Emmanuel FRAISSE, Édition, littérature, lecteurs en France – De l’imprimerie à internet, Paris, L’Harmattan, coll. « Logiques sociales », 2017 (241 p., 25 €).
Note de lecture de Chantal Lapeyre
Publiée dans le Français Aujourd'hui n° 198 - Septembre 2017
Le fait littéraire, comme son expérience, ne sont pas des phénomènes isolés, surgissant du néant. Au contraire, ils s’inscrivent dans une histoire longue et complexe, qui mêle sans finir l’ancien et le nouveau, qui les croise, les subvertit l’un par l’autre, et parfois – souvent - dans le même temps.

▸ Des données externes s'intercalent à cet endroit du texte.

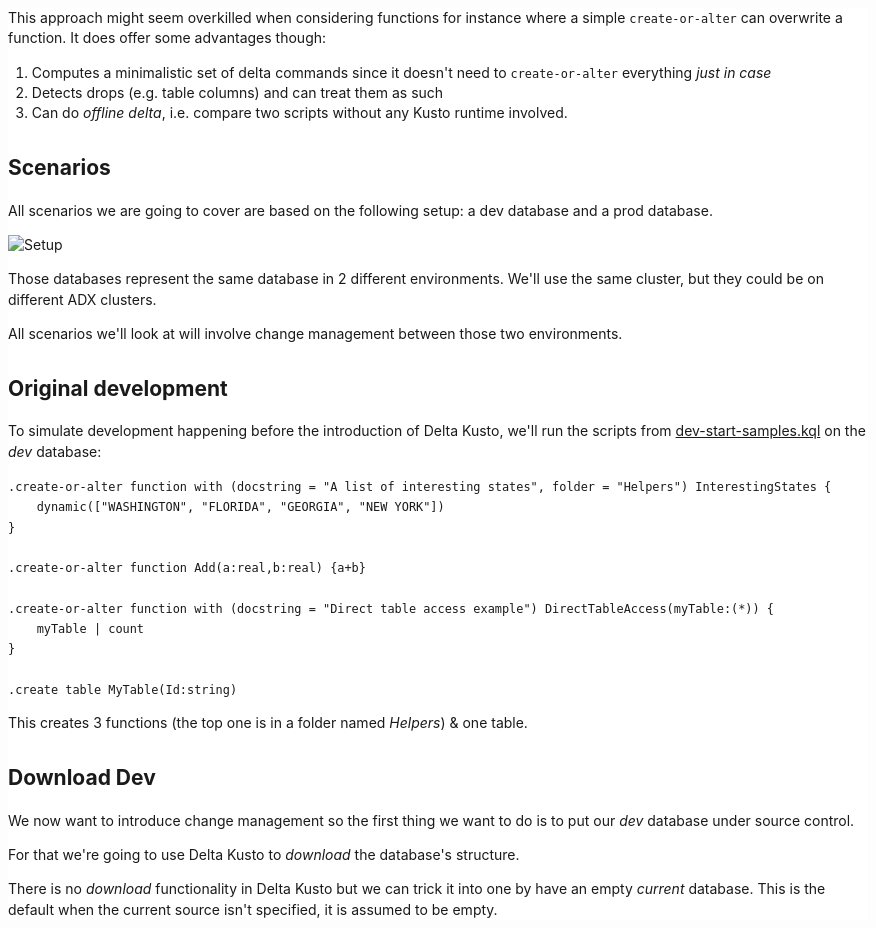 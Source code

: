 This approach might seem overkilled when considering functions for instance where a simple `create-or-alter` can overwrite a function.  It does offer some advantages though:

1. Computes a minimalistic set of delta commands since it doesn't need to `create-or-alter` everything *just in case*
1. Detects drops (e.g. table columns) and can treat them as such
1. Can do *offline delta*, i.e. compare two scripts without any Kusto runtime involved.

## Scenarios

All scenarios we are going to cover are based on the following setup:  a dev database and a prod database.

![Setup](setup.png)

Those databases represent the same database in 2 different environments.  We'll use the same cluster, but they could be on different ADX clusters.

All scenarios we'll look at will involve change management between those two environments.

## Original development

To simulate development happening before the introduction of Delta Kusto, we'll run the scripts from [dev-start-samples.kql](dev-start-samples.kql) on the *dev* database:

```kusto
.create-or-alter function with (docstring = "A list of interesting states", folder = "Helpers") InterestingStates {
    dynamic(["WASHINGTON", "FLORIDA", "GEORGIA", "NEW YORK"])
}

.create-or-alter function Add(a:real,b:real) {a+b}

.create-or-alter function with (docstring = "Direct table access example") DirectTableAccess(myTable:(*)) {
    myTable | count
}

.create table MyTable(Id:string)
```

This creates 3 functions (the top one is in a folder named *Helpers*) & one table.

## Download Dev

We now want to introduce change management so the first thing we want to do is to put our *dev* database under source control.

For that we're going to use Delta Kusto to *download* the database's structure.

There is no *download* functionality in Delta Kusto but we can trick it into one by have an empty *current* database.  This is the default when the current source isn't specified, it is assumed to be empty.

L’objectif d’Emmanuel Fraisse est bien dans cet ouvrage de penser ensemble le champ de l’édition, de la littérature et l’espace du lecteur et il vise « à donner à penser des éléments de continuité et de rupture dans les manières de faire et de penser dont les objets imprimés, de nombreux textes littéraires, les références statistiques et le rappel des transformations sociales constituent autant de témoignages et d’explications ». L’ouvrage (re)pose ainsi des questions essentielles (recensées en quatrième de couverture), destinées à mettre en perspective la « révolution » d’internet et à permettre de la penser autrement : « Comment le statut de l’auteur et de ses droits s’affirme-t-il, de l’Âge classique à la Révolution ? Où situer les limites de la propriété intellectuelle ? Quel lien entre le triomphe du roman depuis le XIXe siècle et la lecture des femmes ? Quels sont les enjeux des procès faits à Flaubert et à Baudelaire ? Qu’est-ce qu’un éditeur ? Comme expliquer le zèle collaborationniste des éditeurs sous Vichy ? Paris reste-t-elle une capitale littéraire mondiale ? Les jours du livre et de la lecture sont-ils comptés ? Le nouveau se substitue toujours à l’ancien ? »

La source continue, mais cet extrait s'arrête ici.